I hate to start another unsubstantiated rumor, but saw this on another board (via Hoopsworld)



> Zee in Sugar Land,TX:
> With the Rockets trading for Courtney Lee, there is speculation that this trade happened so we can set up for a bigger trade. Any idea who they have in mind? Do we pull off something BIG?
> Bill Ingram:
> 
> *It's not speculation, Zee, Daryl Morey said as much in so many words.* They don't know what that deal will be yet, but they're letting everyone know they're still open for business. Orlando would LOVE to have Lee back . . .





> MagicFan in Lakenheath,UK:
> You mentioned alot between the Orlando and Houston. Has there been talk or rumors from what you been hearing?
> Bill Ingram:
> 
> Make sure you read the NBA AT 2 today. )





> Rocket Fan 1992 in Providence, Rhode Island:
> While Carmelo is a better player he seems like he wants NYK, why would HOU take that risk when Rashard is a good fit and has yrs left on his contract?
> Bill Ingram:
> Ok two more snuck in . . .I'd prefer Rashard, no question, but Morey always goes after the big names first . . .


Is Houston after Lewis?
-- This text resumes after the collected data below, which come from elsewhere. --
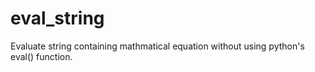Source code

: # eval_string
Evaluate string containing mathmatical equation without using python's eval() function.
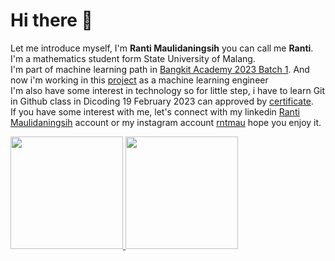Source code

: # Hi there 👋
Let me introduce myself, I'm **Ranti Maulidaningsih** you can call me **Ranti**.\
I'm a mathematics student form State University of Malang.\
I'm part of machine learning path in [Bangkit Academy 2023 Batch 1](https://id.linkedin.com/company/bangkit-academy). And now i'm working in this [project](https://github.com/ecotech-bangkit) as a machine learning engineer\
I'm also have some interest in technology so for little step, i have to learn Git in Github class in Dicoding 19 February 2023 can approved by [certificate](https://www.dicoding.com/certificates/QLZ92GQODX5D).\
If you have some interest with me, let's connect with my linkedin [Ranti Maulidaningsih](https://linkedin.com/in/ranti-maulidaningsih-325147264/) account or my instagram account [rntmau](https://instagram.com/rntmau/) hope you enjoy it.

<p align="left">
<a href="https://github.com/RantiMaulidaningsih">
  <img height="180em" src="https://github-readme-stats-eight-theta.vercel.app/api?username=RantiMaulidaningsih&show_icons=true&theme=algolia&include_all_commits=true&count_private=true"/>
  <img height="180em" src="https://github-readme-stats-eight-theta.vercel.app/api/top-langs/?username=RantiMaulidaningsih&layout=compact&langs_count=8&theme=algolia"/>
</a>
</p>
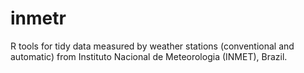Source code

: # inmetr
R tools for tidy data measured by weather stations (conventional and automatic) from Instituto Nacional de Meteorologia (INMET), Brazil.
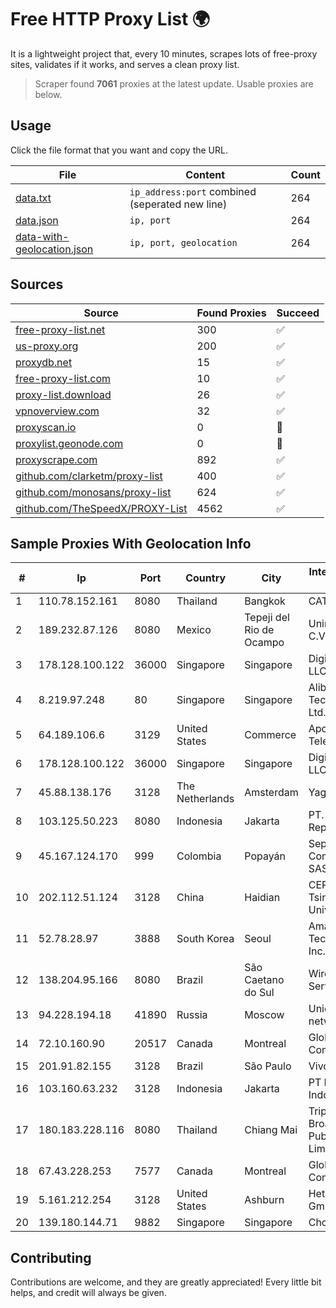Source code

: 
# Free HTTP Proxy List 🌍

It is a lightweight project that, every 10 minutes, scrapes lots of free-proxy sites, validates if it works, and serves a clean proxy list.


> Scraper found **7061** proxies at the latest update. Usable proxies are below.

## Usage

Click the file format that you want and copy the URL.


|File|Content|Count|
|----|-------|-----|
|[data.txt](https://raw.githubusercontent.com/themiralay/Proxy-List-World/master/data.txt)|`ip_address:port` combined (seperated new line)|264|
|[data.json](https://raw.githubusercontent.com/themiralay/Proxy-List-World/master/data.json)|`ip, port`|264|
|[data-with-geolocation.json](https://raw.githubusercontent.com/themiralay/Proxy-List-World/master/data-with-geolocation.json)|`ip, port, geolocation`|264|

## Sources

|Source|Found Proxies|Succeed|
|------|-------------|-------|
|[free-proxy-list.net](https://free-proxy-list.net)|300|✅|
|[us-proxy.org](https://www.us-proxy.org)|200|✅|
|[proxydb.net](http://proxydb.net)|15|✅|
|[free-proxy-list.com](https://free-proxy-list.com/?page=&port=&type%5B%5D=http&type%5B%5D=https&up_time=0&search=Search)|10|✅|
|[proxy-list.download](https://www.proxy-list.download/HTTP)|26|✅|
|[vpnoverview.com](https://vpnoverview.com/privacy/anonymous-browsing/free-proxy-servers)|32|✅|
|[proxyscan.io](https://www.proxyscan.io)|0|🚫|
|[proxylist.geonode.com](https://proxylist.geonode.com/api/proxy-list?limit=300&page=1&sort_by=lastChecked&sort_type=desc&protocols=http,https)|0|🚫|
|[proxyscrape.com](https://api.proxyscrape.com/v2/?request=displayproxies&protocol=http&timeout=10000&country=all&ssl=all&anonymity=all)|892|✅|
|[github.com/clarketm/proxy-list](https://raw.githubusercontent.com/clarketm/proxy-list/master/proxy-list-raw.txt)|400|✅|
|[github.com/monosans/proxy-list](https://raw.githubusercontent.com/monosans/proxy-list/main/proxies/http.txt)|624|✅|
|[github.com/TheSpeedX/PROXY-List](https://raw.githubusercontent.com/TheSpeedX/PROXY-List/master/http.txt)|4562|✅|


## Sample Proxies With Geolocation Info

|#|Ip|Port|Country|City|Internet Service Provider|
|-|--|----|-------|----|-------------------------|
|1|110.78.152.161|8080|Thailand|Bangkok|CAT-BB|
|2|189.232.87.126|8080|Mexico|Tepeji del Rio de Ocampo|Uninet S.A. de C.V.|
|3|178.128.100.122|36000|Singapore|Singapore|DigitalOcean, LLC|
|4|8.219.97.248|80|Singapore|Singapore|Alibaba (US) Technology Co., Ltd.|
|5|64.189.106.6|3129|United States|Commerce|Apogee Telecom Inc.|
|6|178.128.100.122|36000|Singapore|Singapore|DigitalOcean, LLC|
|7|45.88.138.176|3128|The Netherlands|Amsterdam|Yaglom Labs Ltd|
|8|103.125.50.223|8080|Indonesia|Jakarta|PT. Eka Mas Republik|
|9|45.167.124.170|999|Colombia|Popayán|Sepcom Comunicaciones SAS|
|10|202.112.51.124|3128|China|Haidian|CERNET2 IX at Tsinghua University|
|11|52.78.28.97|3888|South Korea|Seoul|Amazon Technologies Inc.|
|12|138.204.95.166|8080|Brazil|São Caetano do Sul|Wireless Comm Services LTDA|
|13|94.228.194.18|41890|Russia|Moscow|Uniontel ZAO network|
|14|72.10.160.90|20517|Canada|Montreal|GloboTech Communications|
|15|201.91.82.155|3128|Brazil|São Paulo|Vivo|
|16|103.160.63.232|3128|Indonesia|Jakarta|PT Herza Digital Indonesia|
|17|180.183.228.116|8080|Thailand|Chiang Mai|Triple T Broadband Public Company Limited|
|18|67.43.228.253|7577|Canada|Montreal|GloboTech Communications|
|19|5.161.212.254|3128|United States|Ashburn|Hetzner Online GmbH|
|20|139.180.144.71|9882|Singapore|Singapore|Choopa|



## Contributing

Contributions are welcome, and they are greatly appreciated! Every
little bit helps, and credit will always be given.

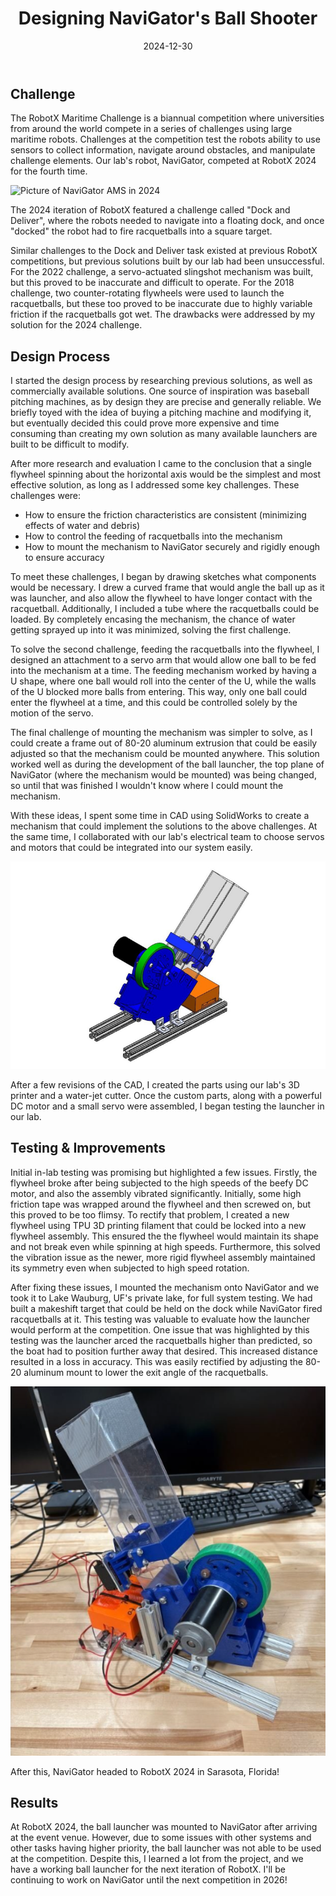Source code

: ﻿---
title: "Designing NaviGator's Ball Shooter"
authors:
  - name: "Adam McAleer"
    profilePic: "members/adam_m.jpeg"
date: "2024-12-30"
---

## Challenge

The RobotX Maritime Challenge is a biannual competition where universities from around the world compete in a series of challenges using large maritime robots. Challenges at the competition test the robots ability to use sensors to collect information, navigate around obstacles, and manipulate challenge elements. Our lab's robot, NaviGator, competed at RobotX 2024 for the fourth time.

![Picture of NaviGator AMS in 2024](../assets/navigator_2024.jpg)

The 2024 iteration of RobotX featured a challenge called "Dock and Deliver", where the robots needed to navigate into a floating dock, and once "docked" the robot had to fire racquetballs into a square target.

Similar challenges to the Dock and Deliver task existed at previous RobotX competitions, but previous solutions built by our lab had been unsuccessful. For the 2022 challenge, a servo-actuated slingshot mechanism was built, but this proved to be inaccurate and difficult to operate. For the 2018 challenge, two counter-rotating flywheels were used to launch the racquetballs, but these too proved to be inaccurate due to highly variable friction if the racquetballs got wet. The drawbacks were addressed by my solution for the 2024 challenge.

## Design Process

I started the design process by researching previous solutions, as well as commercially available solutions. One source of inspiration was baseball pitching machines, as by design they are precise and generally reliable. We briefly toyed with the idea of buying a pitching machine and modifying it, but eventually decided this could prove more expensive and time consuming than creating my own solution as many available launchers are built to be difficult to modify.

After more research and evaluation I came to the conclusion that a single flywheel spinning about the horizontal axis would be the simplest and most effective solution, as long as I addressed some key challenges. These challenges were:

- How to ensure the friction characteristics are consistent (minimizing effects of water and debris)
- How to control the feeding of racquetballs into the mechanism
- How to mount the mechanism to NaviGator securely and rigidly enough to ensure accuracy

To meet these challenges, I began by drawing sketches what components would be necessary. I drew a curved frame that would angle the ball up as it was launcher, and also allow the flywheel to have longer contact with the racquetball. Additionally, I included a tube where the racquetballs could be loaded. By completely encasing the mechanism, the chance of water getting sprayed up into it was minimized, solving the first challenge.

To solve the second challenge, feeding the racquetballs into the flywheel, I designed an attachment to a servo arm that would allow one ball to be fed into the mechanism at a time. The feeding mechanism worked by having a U shape, where one ball would roll into the center of the U, while the walls of the U blocked more balls from entering. This way, only one ball could enter the flywheel at a time, and this could be controlled solely by the motion of the servo.

The final challenge of mounting the mechanism was simpler to solve, as I could create a frame out of 80-20 aluminum extrusion that could be easily adjusted so that the mechanism could be mounted anywhere. This solution worked well as during the development of the ball launcher, the top plane of NaviGator (where the mechanism would be mounted) was being changed, so until that was finished I wouldn't know where I could mount the mechanism.

With these ideas, I spent some time in CAD using SolidWorks to create a mechanism that could implement the solutions to the above challenges. At the same time, I collaborated with our lab's electrical team to choose servos and motors that could be integrated into our system easily.

![CAD of the ball launcher](../assets/blog/launcher_cad.png)

After a few revisions of the CAD, I created the parts using our lab's 3D printer and a water-jet cutter. Once the custom parts, along with a powerful DC motor and a small servo were assembled, I began testing the launcher in our lab.

## Testing & Improvements

Initial in-lab testing was promising but highlighted a few issues. Firstly, the flywheel broke after being subjected to the high speeds of the beefy DC motor, and also the assembly vibrated significantly. Initially, some high friction tape was wrapped around the flywheel and then screwed on, but this proved to be too flimsy. To rectify that problem, I created a new flywheel using TPU 3D printing filament that could be locked into a new flywheel assembly. This ensured the the flywheel would maintain its shape and not break even while spinning at high speeds. Furthermore, this solved the vibration issue as the newer, more rigid flywheel assembly maintained its symmetry even when subjected to high speed rotation.

After fixing these issues, I mounted the mechanism onto NaviGator and we took it to Lake Wauburg, UF's private lake, for full system testing. We had built a makeshift target that could be held on the dock while NaviGator fired racquetballs at it. This testing was valuable to evaluate how the launcher would perform at the competition. One issue that was highlighted by this testing was the launcher arced the racquetballs higher than predicted, so the boat had to position further away that desired. This increased distance resulted in a loss in accuracy. This was easily rectified by adjusting the 80-20 aluminum mount to lower the exit angle of the racquetballs.

![Real picture of ball launcher](../assets/blog/launcher_real.png)

After this, NaviGator headed to RobotX 2024 in Sarasota, Florida!

## Results

At RobotX 2024, the ball launcher was mounted to NaviGator after arriving at the event venue. However, due to some issues with other systems and other tasks having higher priority, the ball launcher was not able to be used at the competition. Despite this, I learned a lot from the project, and we have a working ball launcher for the next iteration of RobotX. I'll be continuing to work on NaviGator until the next competition in 2026!
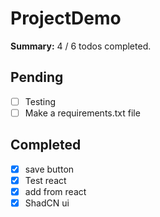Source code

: # ProjectDemo

**Summary:**  4 / 6 todos completed.

## Pending 
- [ ] Testing
- [ ] Make a requirements.txt file
## Completed 
- [x] save button
- [x] Test react
- [x] add from react
- [x] ShadCN ui
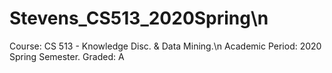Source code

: # Stevens_CS513_2020Spring\n
Course: CS 513 - Knowledge Disc. & Data Mining.\n
Academic Period: 2020 Spring Semester.
Graded: A
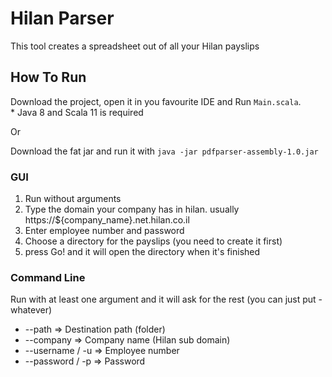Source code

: # Hilan Parser

This tool creates a spreadsheet out of all your Hilan payslips

## How To Run

Download the project, open it in you favourite IDE and Run `Main.scala`.  
\* Java 8 and Scala 11 is required

Or

Download the fat jar and run it with `java -jar pdfparser-assembly-1.0.jar`

### GUI
1. Run without arguments
2. Type the domain your company has in hilan. usually https://${company_name}.net.hilan.co.il
3. Enter employee number and password
4. Choose a directory for the payslips (you need to create it first)
5. press Go! and it will open the directory when it's finished

### Command Line
Run with at least one argument and it will ask for the rest (you can just put -whatever)
- --path => Destination path (folder)
- --company => Company name (Hilan sub domain)
- --username / -u => Employee number 
- --password / -p => Password 
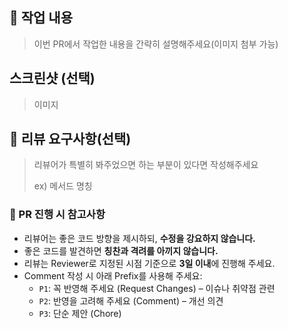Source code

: ## 📝 작업 내용

> 이번 PR에서 작업한 내용을 간략히 설명해주세요(이미지 첨부 가능)

## 스크린샷 (선택)

> 이미지

## 💬 리뷰 요구사항(선택)

> 리뷰어가 특별히 봐주었으면 하는 부분이 있다면 작성해주세요
>
> ex) 메서드 명칭

### 📌 PR 진행 시 참고사항
- 리뷰어는 좋은 코드 방향을 제시하되, **수정을 강요하지 않습니다.**
- 좋은 코드를 발견하면 **칭찬과 격려를 아끼지 않습니다.**
- 리뷰는 Reviewer로 지정된 시점 기준으로 **3일 이내**에 진행해 주세요.
- Comment 작성 시 아래 Prefix를 사용해 주세요:
    - `P1`: 꼭 반영해 주세요 (Request Changes) – 이슈나 취약점 관련
    - `P2`: 반영을 고려해 주세요 (Comment) – 개선 의견
    - `P3`: 단순 제안 (Chore)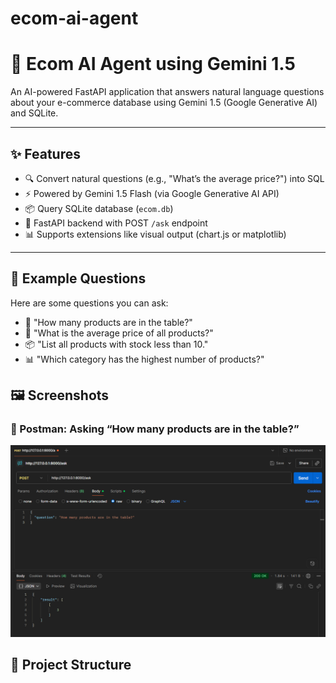 # ecom-ai-agent
# 🛒 Ecom AI Agent using Gemini 1.5

An AI-powered FastAPI application that answers natural language questions about your e-commerce database using Gemini 1.5 (Google Generative AI) and SQLite.

---

## ✨ Features

- 🔍 Convert natural questions (e.g., "What’s the average price?") into SQL
- ⚡ Powered by Gemini 1.5 Flash (via Google Generative AI API)
- 📦 Query SQLite database (`ecom.db`)
- 🚀 FastAPI backend with POST `/ask` endpoint
- 📊 Supports extensions like visual output (chart.js or matplotlib)

---
## 🧪 Example Questions

Here are some questions you can ask:

- 🛒 "How many products are in the table?"
- 💸 "What is the average price of all products?"
- 📦 "List all products with stock less than 10."
- 📊 "Which category has the highest number of products?"
## 🖼️ Screenshots

### 🔹 Postman: Asking “How many products are in the table?”
![Postman Screenshot](assets/postman-query.png)


## 📂 Project Structure

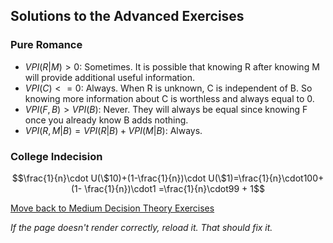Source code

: ## Solutions to the Advanced Exercises


### Pure Romance
- $VPI(R|M)>0$: Sometimes. It is possible that knowing R after knowing M will provide additional useful information.
- $VPI(C)<=0$: Always. When R is unknown, C is independent of B. So knowing more information about C is worthless and always equal to 0.
- $VPI(F,B)>VPI(B)$: Never. They will always be equal since knowing F once you already know B adds nothing.
- $VPI(R,M|B)=VPI(R|B)+VPI(M|B)$:	Always.

### College Indecision

$$\frac{1}{n}\cdot U(\$10)+(1-\frac{1}{n})\cdot U(\$1)=\frac{1}{n}\cdot100+(1- \frac{1}{n})\cdot1 =\frac{1}{n}\cdot99 + 1$$


[Move back to Medium Decision Theory Exercises](https://github.com/UMdecisionsupport/DecisionSupport2023/blob/main/DecisionTheory/Medium.md)

*If the page doesn't render correctly, reload it. That should fix it.*
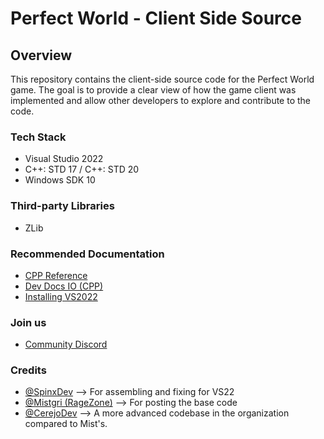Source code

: # Perfect World - Client Side Source

## Overview
This repository contains the client-side source code for the Perfect World game. The goal is to provide a clear view of how the game client was implemented and allow other developers to explore and contribute to the code.

### Tech Stack

- Visual Studio 2022
- C++: STD 17 / C++: STD 20
- Windows SDK 10

### Third-party Libraries

- ZLib

### Recommended Documentation

- [CPP Reference](https://en.cppreference.com/w/)
- [Dev Docs IO (CPP)](https://devdocs.io/cpp/)
- [Installing VS2022](https://youtu.be/s5bi_8y6bLQ)

### Join us
- [Community Discord]()

### Credits

- [@SpinxDev](https://github.com/SpinxDev) --> For assembling and fixing for VS22
- [@Mistgri (RageZone)](https://drive.google.com/file/d/12fAHx8_YezstdpmSdKEYksdoDw1qnoNz/view?usp=sharing) --> For posting the base code
- [@CerejoDev](https://github.com/CerejoDev) --> A more advanced codebase in the organization compared to Mist's.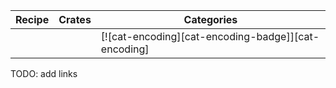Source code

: | Recipe | Crates | Categories |
|--------|--------|------------|
|  |  | [![cat-encoding][cat-encoding-badge]][cat-encoding] |
<div class="hidden">
TODO: add links
</div>

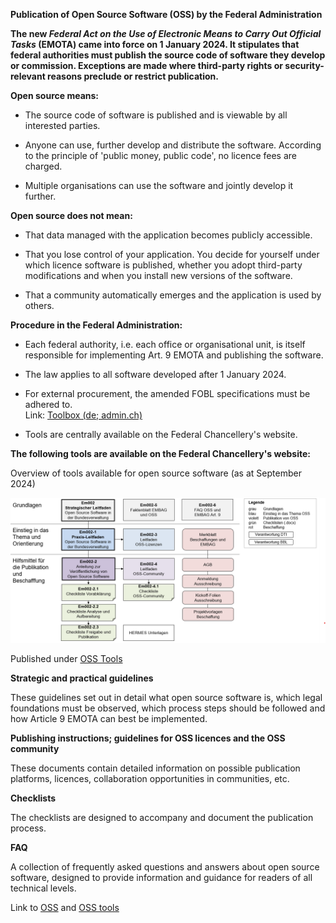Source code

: **Publication of Open Source Software (OSS) by the Federal
Administration**

**The new *Federal Act on the Use of Electronic Means to Carry Out
Official Tasks* (EMOTA) came into force on 1 January 2024. It stipulates
that federal authorities must publish the source code of software they
develop or commission. Exceptions are made where third-party rights or
security-relevant reasons preclude or restrict publication.**

**Open source means:**

  - The source code of software is published and is viewable by all
    interested parties.

  - Anyone can use, further develop and distribute the software.
    According to the principle of 'public money, public code', no
    licence fees are charged.

  - Multiple organisations can use the software and jointly develop it
    further.

**Open source does not mean:**

  - That data managed with the application becomes publicly accessible.

  - That you lose control of your application. You decide for yourself
    under which licence software is published, whether you adopt
    third-party modifications and when you install new versions of the
    software.

  - That a community automatically emerges and the application is used
    by others.

**Procedure in the Federal Administration:**

  - Each federal authority, i.e. each office or organisational unit, is
    itself responsible for implementing Art. 9 EMOTA and publishing the
    software.

  - The law applies to all software developed after 1 January 2024.

  - For external procurement, the amended FOBL specifications must be
    adhered to.  
    Link: [Toolbox (de;
    admin.ch)](https://intranet.bbl.admin.ch/bbl_kp/de/home/informatik/beschaffung-buerotechnik-informatik-des-bbl/werkzeugkasten.html)

<!-- end list -->

  - Tools are centrally available on the Federal Chancellery's website.

**The following tools are available on the Federal Chancellery's
website:**

Overview of tools available for open source software (as at September
2024)

![](./assets/em002-5//media/image1.png)

Published under [OSS
Tools](https://www.bk.admin.ch/bk/en/home/digitale-transformation-ikt-lenkung/bundesarchitektur/open_source_software/hilfsmittel_oss.html)

**Strategic and practical guidelines**

These guidelines set out in detail what open source software is, which
legal foundations must be observed, which process steps should be
followed and how Article 9 EMOTA can best be implemented.

**Publishing instructions; guidelines for OSS licences and the OSS
community**

These documents contain detailed information on possible publication
platforms, licences, collaboration opportunities in communities, etc.

**Checklists**

The checklists are designed to accompany and document the publication
process.

**FAQ**

A collection of frequently asked questions and answers about open source
software, designed to provide information and guidance for readers of
all technical levels.

Link to
[OSS](https://www.bk.admin.ch/bk/en/home/digitale-transformation-ikt-lenkung/bundesarchitektur/open_source_software.html)
and [OSS
tools](https://www.bk.admin.ch/bk/en/home/digitale-transformation-ikt-lenkung/bundesarchitektur/open_source_software/hilfsmittel_oss.html)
Could 3-way between Houston, Denver, and Orlando be a possibility??


----------



## Duck (Jan 30, 2006)

"make sure you read the NBA at 2 today"

what does that mean?


----------



## Duck (Jan 30, 2006)

I read your post four times, and yeah that's an unsubstantiated rumor. sorry blu


----------



## Blue (Jun 21, 2007)

The 'NBA @ 2' was posted on Hoopsworld yesterday and proved to be unsubstantiated. 



> The biggest name at the trade deadline next February will no doubt be Denver's Carmelo Anthony, as every sign is pointing to his pending departure from Denver. As such, Anthony will be Houston's target. The Rockets always make a play for the biggest name out there, nearly acquiring Amar'e Stoudemire at last year's deadline, and making a big push for Chris Bosh this summer. There's no question the Rockets will target Anthony come February. They can offer the Nuggets ending contracts and young pieces to help them jump start the rebuilding effort that will ensue if Anthony (and, potentially, Chauncey Billups) walk away next summer.
> 
> The Rockets will make a push for Anthony, but with him telling anyone who will listen that he wants to play in New York, the smarter move might be to talk to the Magic.
> 
> ...


It's just one mans speculation basically, but the fact remains that Lewis could be an attractive piece to Houston, who has claimed that they may be involved in a bigger deal down the line. I'm not holding my breath for anything relating to the Magic, but it will be interesting to see what happens. Seems like Lewis and Melo are 2 guys at the top of their list, and are both probably obtainable for the right price.


----------